» **Exercise objective**: Count the lines below containing "future"; state the number only.

» **Records shown**:
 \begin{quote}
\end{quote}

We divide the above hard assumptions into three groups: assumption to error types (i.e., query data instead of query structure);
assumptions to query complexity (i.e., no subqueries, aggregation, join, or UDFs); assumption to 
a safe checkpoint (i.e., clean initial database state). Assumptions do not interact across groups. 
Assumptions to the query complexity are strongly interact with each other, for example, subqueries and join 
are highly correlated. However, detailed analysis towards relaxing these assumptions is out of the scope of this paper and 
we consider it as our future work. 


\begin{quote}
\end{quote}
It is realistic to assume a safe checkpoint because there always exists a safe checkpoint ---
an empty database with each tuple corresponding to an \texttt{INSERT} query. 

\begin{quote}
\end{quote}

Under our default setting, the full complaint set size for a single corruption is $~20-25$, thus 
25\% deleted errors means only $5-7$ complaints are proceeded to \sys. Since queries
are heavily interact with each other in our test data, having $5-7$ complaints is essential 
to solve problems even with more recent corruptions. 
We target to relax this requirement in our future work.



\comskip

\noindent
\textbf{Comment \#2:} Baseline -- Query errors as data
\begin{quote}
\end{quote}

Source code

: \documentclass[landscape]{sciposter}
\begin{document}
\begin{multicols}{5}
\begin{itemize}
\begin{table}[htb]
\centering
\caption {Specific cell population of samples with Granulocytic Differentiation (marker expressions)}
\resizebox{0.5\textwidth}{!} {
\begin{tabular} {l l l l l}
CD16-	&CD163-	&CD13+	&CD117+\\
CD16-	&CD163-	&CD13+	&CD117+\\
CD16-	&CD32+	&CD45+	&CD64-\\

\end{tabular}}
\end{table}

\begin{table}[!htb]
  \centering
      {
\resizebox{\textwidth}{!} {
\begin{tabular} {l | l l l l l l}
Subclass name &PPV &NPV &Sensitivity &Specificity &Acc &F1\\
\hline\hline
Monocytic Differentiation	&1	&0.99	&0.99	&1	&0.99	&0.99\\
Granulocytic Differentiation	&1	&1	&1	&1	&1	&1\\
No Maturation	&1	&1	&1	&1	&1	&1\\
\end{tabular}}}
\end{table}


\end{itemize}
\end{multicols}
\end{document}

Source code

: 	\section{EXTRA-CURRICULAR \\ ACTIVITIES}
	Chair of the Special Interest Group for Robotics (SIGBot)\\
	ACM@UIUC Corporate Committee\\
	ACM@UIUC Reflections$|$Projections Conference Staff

» **Reply**: 2